- WHAT IS NEEDED: Please copy every line of the data in which the string "enumerated" appears.

- GIVEN DATA:
════
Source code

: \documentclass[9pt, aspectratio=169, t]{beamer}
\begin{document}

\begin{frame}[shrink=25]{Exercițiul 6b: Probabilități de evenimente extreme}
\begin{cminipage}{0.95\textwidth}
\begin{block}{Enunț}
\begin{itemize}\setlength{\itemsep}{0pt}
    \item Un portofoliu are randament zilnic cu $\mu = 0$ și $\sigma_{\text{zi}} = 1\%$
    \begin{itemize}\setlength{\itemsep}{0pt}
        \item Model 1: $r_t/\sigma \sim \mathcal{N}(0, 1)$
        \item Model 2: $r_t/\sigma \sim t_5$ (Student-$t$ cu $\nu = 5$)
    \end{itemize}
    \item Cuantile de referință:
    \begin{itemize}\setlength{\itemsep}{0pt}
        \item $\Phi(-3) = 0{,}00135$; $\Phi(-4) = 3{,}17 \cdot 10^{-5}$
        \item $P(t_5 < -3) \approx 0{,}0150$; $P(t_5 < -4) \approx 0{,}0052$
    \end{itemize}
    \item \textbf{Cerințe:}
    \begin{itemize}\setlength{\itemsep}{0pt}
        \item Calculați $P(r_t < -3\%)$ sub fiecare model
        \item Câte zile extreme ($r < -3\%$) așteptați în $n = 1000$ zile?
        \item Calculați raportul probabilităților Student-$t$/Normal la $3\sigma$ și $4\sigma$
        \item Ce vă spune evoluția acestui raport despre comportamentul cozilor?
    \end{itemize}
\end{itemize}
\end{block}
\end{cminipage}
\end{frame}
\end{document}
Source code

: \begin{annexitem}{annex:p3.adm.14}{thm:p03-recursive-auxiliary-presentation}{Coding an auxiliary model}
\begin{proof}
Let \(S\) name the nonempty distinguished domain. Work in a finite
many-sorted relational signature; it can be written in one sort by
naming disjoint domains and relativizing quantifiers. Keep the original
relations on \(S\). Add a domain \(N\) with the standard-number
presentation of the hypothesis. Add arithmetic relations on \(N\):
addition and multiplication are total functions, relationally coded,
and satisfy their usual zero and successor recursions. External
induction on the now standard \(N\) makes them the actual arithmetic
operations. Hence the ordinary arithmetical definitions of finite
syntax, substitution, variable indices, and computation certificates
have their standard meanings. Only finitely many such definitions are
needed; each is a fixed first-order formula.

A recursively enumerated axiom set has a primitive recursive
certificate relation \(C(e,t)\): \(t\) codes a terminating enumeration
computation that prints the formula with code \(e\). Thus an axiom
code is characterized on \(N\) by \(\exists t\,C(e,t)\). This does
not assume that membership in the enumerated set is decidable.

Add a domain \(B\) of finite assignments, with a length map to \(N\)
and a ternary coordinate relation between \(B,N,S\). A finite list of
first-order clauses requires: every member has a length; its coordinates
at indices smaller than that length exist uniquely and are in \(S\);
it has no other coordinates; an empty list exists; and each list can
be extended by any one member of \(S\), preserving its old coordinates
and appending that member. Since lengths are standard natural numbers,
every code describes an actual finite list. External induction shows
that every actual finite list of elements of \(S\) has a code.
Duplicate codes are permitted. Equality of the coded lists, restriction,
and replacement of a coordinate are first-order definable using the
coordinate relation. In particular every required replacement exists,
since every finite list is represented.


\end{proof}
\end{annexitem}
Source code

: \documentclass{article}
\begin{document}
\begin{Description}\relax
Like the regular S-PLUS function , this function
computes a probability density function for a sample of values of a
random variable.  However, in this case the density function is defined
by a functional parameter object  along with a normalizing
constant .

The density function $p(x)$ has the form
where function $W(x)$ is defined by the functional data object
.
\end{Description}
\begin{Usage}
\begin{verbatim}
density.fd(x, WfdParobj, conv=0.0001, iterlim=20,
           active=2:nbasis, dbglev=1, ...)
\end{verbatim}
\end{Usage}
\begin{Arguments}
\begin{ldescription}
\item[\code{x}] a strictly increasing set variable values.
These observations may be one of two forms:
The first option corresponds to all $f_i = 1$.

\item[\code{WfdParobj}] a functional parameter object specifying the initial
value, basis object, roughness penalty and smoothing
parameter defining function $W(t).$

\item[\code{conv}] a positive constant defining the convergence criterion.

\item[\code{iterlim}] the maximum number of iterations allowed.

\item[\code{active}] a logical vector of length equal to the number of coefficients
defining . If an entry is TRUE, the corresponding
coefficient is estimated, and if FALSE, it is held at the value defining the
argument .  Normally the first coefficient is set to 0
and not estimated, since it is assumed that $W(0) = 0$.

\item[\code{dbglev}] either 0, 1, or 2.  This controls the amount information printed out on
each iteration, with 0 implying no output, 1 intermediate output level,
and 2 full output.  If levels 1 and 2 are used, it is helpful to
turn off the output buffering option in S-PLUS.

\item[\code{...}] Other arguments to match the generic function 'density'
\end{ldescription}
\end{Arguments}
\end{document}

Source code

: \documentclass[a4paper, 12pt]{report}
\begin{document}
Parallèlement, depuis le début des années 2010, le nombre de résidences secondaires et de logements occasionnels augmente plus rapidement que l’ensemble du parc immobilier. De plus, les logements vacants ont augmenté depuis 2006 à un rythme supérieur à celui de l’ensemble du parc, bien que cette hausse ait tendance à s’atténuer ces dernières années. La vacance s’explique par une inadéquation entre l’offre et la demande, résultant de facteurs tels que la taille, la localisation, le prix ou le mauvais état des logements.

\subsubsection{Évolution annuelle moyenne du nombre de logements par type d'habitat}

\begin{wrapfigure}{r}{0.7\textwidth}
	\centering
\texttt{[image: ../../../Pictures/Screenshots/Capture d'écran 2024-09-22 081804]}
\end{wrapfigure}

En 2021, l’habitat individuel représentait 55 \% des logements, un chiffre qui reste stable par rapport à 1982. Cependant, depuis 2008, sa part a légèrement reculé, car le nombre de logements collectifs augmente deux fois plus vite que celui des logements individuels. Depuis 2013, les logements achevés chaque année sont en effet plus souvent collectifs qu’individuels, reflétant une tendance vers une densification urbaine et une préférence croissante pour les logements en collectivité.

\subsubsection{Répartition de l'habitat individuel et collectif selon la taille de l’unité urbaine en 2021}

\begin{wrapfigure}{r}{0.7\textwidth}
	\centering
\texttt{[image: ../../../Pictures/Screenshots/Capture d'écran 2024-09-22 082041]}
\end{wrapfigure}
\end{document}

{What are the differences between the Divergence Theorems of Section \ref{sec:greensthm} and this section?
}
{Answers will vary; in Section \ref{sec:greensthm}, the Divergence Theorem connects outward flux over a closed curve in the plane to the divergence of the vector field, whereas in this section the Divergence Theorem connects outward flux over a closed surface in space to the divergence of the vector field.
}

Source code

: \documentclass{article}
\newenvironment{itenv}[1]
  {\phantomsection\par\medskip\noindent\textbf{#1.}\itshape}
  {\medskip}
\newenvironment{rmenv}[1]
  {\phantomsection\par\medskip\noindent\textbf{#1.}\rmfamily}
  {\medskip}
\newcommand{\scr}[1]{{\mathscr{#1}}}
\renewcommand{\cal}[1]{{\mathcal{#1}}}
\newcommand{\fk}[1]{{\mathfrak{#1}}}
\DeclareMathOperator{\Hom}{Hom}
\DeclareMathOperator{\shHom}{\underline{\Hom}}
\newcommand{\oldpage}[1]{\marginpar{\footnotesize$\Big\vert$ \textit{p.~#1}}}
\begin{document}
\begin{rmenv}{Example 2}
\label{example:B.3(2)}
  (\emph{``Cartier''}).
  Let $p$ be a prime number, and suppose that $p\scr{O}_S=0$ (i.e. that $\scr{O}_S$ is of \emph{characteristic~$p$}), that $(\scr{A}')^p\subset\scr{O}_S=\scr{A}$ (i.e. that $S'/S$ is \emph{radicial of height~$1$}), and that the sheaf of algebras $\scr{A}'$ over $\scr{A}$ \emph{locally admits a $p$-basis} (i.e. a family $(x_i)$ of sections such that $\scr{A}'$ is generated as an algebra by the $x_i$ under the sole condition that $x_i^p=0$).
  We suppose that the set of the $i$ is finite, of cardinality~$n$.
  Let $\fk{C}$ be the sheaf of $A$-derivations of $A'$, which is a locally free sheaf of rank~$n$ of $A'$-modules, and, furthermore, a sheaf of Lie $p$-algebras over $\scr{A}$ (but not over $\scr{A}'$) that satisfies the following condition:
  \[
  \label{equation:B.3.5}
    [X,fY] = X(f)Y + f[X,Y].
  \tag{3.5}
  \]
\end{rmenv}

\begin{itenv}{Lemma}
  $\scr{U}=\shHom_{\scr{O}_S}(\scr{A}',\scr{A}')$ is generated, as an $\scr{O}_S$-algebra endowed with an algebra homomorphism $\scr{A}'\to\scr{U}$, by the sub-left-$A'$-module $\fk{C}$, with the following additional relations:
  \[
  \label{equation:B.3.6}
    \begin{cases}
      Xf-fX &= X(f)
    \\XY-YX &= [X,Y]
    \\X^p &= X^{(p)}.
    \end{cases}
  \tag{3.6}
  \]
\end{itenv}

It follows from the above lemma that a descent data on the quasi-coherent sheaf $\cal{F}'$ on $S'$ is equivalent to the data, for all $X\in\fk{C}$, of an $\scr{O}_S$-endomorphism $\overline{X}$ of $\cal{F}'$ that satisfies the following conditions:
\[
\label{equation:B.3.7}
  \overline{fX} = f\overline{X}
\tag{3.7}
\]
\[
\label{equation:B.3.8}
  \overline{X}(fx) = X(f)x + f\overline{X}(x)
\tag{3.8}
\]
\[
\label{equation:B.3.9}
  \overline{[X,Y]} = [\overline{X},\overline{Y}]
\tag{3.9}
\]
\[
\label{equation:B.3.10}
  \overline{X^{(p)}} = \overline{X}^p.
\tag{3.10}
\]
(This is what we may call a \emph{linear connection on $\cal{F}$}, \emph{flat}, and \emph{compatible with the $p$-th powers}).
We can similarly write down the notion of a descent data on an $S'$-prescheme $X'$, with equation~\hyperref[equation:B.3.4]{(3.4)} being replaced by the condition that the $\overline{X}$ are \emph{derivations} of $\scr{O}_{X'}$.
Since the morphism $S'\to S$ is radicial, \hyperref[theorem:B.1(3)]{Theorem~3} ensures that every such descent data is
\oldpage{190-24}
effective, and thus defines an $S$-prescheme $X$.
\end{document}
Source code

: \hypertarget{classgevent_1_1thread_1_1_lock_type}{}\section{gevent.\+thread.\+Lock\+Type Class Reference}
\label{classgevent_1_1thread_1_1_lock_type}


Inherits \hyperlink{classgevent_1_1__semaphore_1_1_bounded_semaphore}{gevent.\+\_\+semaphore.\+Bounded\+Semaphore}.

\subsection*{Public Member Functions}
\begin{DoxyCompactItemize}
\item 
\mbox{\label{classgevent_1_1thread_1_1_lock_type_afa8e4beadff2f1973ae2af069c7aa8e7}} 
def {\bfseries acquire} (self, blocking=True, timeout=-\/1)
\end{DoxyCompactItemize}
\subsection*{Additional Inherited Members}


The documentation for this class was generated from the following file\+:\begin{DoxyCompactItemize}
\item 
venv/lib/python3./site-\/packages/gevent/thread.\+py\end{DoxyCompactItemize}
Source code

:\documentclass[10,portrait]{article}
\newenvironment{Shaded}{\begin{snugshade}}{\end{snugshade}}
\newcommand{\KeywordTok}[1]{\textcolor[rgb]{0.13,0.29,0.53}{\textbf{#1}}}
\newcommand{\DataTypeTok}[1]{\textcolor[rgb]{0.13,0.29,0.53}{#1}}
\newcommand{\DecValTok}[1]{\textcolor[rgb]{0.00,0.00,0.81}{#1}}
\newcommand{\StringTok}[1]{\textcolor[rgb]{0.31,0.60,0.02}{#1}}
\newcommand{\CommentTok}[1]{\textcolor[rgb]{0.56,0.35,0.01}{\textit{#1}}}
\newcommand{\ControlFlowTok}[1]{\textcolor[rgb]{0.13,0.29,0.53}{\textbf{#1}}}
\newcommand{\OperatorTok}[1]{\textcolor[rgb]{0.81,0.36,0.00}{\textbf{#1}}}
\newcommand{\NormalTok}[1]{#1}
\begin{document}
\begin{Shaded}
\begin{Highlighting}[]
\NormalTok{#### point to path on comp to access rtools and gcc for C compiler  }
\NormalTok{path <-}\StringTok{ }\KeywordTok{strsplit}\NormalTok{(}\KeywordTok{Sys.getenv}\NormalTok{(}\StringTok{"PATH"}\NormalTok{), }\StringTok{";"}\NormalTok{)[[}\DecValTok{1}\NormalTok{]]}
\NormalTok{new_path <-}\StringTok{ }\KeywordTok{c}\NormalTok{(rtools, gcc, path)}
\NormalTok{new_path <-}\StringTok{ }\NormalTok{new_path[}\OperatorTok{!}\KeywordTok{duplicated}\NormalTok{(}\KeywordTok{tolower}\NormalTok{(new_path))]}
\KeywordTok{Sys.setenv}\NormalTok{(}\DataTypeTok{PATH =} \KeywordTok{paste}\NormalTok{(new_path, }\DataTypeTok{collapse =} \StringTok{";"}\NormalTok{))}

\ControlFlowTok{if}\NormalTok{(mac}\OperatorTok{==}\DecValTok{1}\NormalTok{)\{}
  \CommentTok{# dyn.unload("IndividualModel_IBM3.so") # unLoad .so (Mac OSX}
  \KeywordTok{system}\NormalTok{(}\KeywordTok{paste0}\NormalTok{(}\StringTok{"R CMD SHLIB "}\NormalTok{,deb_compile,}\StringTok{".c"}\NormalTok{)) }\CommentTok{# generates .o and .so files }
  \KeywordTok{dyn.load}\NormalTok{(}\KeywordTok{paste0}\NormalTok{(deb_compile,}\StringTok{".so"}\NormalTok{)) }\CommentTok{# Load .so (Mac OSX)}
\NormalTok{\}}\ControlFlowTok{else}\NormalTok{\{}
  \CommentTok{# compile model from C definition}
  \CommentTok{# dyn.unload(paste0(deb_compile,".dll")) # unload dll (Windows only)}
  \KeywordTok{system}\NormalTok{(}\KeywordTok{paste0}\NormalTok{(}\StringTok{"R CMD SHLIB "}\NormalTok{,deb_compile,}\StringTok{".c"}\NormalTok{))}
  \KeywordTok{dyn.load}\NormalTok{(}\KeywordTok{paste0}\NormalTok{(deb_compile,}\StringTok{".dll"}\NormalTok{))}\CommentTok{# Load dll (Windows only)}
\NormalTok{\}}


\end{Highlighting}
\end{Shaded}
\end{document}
════
- THE COMPLETED TASK:
A recursively enumerated axiom set has a primitive recursive
not assume that membership in the enumerated set is decidable.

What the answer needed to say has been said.